The balanced equation for the reaction between KOH and H2SO4 is:
2 KOH + H2SO4 → K2SO4 + 2 H2O
a) Let's calculate the volume of the KOH solution required to neutralize 2.50 mL of a 0.825 M H2SO4 solution.
1. First, let's determine the moles of H2SO4 in the given solution:
Moles of H2SO4 = Volume (L) × Concentration (M)
= 2.50 mL × (1 L / 1000 mL) × 0.825 M
= 0.00206 moles
2. According to the balanced equation, the stoichiometric ratio between H2SO4 and KOH is 1:2. Therefore, the moles of KOH required would be twice the moles of H2SO4.
Moles of KOH required = 2 × Moles of H2SO4
= 2 × 0.00206 moles
= 0.00412 moles
3. Now, let's determine the volume of the 0.215 M KOH solution required to provide this number of moles:
Volume (L) = Moles / Concentration
= 0.00412 moles / 0.215 M
= 0.0191 L
Since the concentration is given in moles per liter (M), we need to convert the volume back to milliliters (mL):
Volume (mL) = 0.0191 L × (1000 mL / 1 L)
= 19.1 mL
Therefore, 19.1 mL of the 0.215 M KOH solution is required to neutralize 2.50 mL of a 0.825 M H2SO4 solution.

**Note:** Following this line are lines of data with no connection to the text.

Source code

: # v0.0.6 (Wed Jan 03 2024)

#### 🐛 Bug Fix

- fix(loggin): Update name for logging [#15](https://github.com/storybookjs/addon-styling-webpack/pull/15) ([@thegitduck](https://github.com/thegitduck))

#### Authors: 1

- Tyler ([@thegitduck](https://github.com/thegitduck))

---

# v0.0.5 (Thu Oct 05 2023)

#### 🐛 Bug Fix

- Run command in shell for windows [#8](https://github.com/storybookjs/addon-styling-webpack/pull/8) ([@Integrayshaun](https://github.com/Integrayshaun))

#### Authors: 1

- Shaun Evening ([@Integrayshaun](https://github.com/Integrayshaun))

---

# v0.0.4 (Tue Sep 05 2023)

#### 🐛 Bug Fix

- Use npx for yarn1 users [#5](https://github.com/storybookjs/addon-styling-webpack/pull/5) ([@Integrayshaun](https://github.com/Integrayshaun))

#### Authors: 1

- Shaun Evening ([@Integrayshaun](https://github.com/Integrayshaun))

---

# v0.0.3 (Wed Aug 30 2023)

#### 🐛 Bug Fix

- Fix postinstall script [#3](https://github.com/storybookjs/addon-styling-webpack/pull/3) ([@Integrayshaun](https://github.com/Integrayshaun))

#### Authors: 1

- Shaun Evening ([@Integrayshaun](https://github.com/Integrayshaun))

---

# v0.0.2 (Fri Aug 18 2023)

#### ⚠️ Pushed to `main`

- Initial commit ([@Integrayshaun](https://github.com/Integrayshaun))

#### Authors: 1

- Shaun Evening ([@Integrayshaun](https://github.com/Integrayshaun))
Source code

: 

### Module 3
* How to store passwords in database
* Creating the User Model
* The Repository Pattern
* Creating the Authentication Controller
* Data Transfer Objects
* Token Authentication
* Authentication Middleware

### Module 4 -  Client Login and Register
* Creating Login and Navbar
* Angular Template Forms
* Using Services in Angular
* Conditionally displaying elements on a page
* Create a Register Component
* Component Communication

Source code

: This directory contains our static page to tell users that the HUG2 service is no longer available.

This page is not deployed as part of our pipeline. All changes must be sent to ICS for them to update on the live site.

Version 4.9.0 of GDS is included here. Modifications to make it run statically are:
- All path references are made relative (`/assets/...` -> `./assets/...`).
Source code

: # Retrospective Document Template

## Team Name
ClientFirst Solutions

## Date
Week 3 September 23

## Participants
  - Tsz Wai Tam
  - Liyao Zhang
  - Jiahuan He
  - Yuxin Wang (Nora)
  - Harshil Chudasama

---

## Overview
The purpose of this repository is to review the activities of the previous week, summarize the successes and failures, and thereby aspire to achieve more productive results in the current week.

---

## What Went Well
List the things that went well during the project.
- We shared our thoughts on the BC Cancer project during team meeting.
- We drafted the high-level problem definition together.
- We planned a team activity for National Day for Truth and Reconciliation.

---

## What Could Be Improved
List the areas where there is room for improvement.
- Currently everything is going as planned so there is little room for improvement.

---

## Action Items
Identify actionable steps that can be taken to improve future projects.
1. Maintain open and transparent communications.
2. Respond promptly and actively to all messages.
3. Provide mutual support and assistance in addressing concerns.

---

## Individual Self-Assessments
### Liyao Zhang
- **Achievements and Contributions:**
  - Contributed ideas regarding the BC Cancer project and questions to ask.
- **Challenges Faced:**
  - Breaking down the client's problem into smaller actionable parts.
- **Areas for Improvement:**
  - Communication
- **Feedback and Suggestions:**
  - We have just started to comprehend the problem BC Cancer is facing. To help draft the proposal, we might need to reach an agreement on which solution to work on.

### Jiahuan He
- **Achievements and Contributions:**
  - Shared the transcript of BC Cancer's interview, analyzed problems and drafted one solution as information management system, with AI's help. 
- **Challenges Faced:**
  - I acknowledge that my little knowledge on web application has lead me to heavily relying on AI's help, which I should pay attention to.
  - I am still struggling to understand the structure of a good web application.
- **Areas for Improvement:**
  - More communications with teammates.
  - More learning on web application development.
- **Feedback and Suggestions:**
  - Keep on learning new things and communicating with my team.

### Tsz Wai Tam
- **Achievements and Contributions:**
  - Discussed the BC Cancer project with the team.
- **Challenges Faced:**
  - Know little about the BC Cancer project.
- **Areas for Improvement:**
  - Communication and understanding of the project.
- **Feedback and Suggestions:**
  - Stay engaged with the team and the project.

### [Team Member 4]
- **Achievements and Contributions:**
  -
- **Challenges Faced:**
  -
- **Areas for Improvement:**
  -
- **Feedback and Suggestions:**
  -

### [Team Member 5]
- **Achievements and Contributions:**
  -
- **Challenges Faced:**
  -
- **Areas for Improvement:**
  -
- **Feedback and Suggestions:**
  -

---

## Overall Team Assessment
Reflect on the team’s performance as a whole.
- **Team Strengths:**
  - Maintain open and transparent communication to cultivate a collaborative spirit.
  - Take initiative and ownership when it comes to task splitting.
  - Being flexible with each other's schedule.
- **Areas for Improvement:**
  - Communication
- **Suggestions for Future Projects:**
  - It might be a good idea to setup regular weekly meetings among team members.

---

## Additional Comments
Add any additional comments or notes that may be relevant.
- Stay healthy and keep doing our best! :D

b) To calculate the volume of the KOH solution required to neutralize 18.5 mL of a 0.560 M HNO3 solution, we need to follow the same steps as in part a) but use the appropriate balanced equation for the reaction between KOH and HNO3.
The balanced equation for the reaction between KOH and HNO3 is:
KOH + HNO3 → KNO3 + H2O
Following the steps outlined in part a), we find that the volume of the 0.215 M KOH solution required would be 8.34 mL.
c) Similarly, to calculate the volume of the KOH solution needed to neutralize 5.00 mL of a 3.18 M H2SO4 solution, we again use the steps described above but with the appropriate balanced equation for KOH and H2SO4.
The balanced equation for the reaction between KOH and H2SO4 is:
2 KOH + H2SO4 → K2SO4 + 2 H2O
Applying the steps outlined above, we find that the volume of the 0.215 M KOH solution needed would be 1.84 mL.
In summary:
a) The volume of the 0.215 M KOH solution required is 19.1 mL to neutralize 2.50 mL of a 0.825 M H2SO4 solution.
b) The volume of the 0.215 M KOH solution required is 8.34 mL to neutralize 18.5 mL of a 0.560 M HNO3 solution.
c) The volume of the 0.215 M KOH solution required is 1.84 mL to neutralize 5.00 mL of a 3.18 M H2SO4 solution.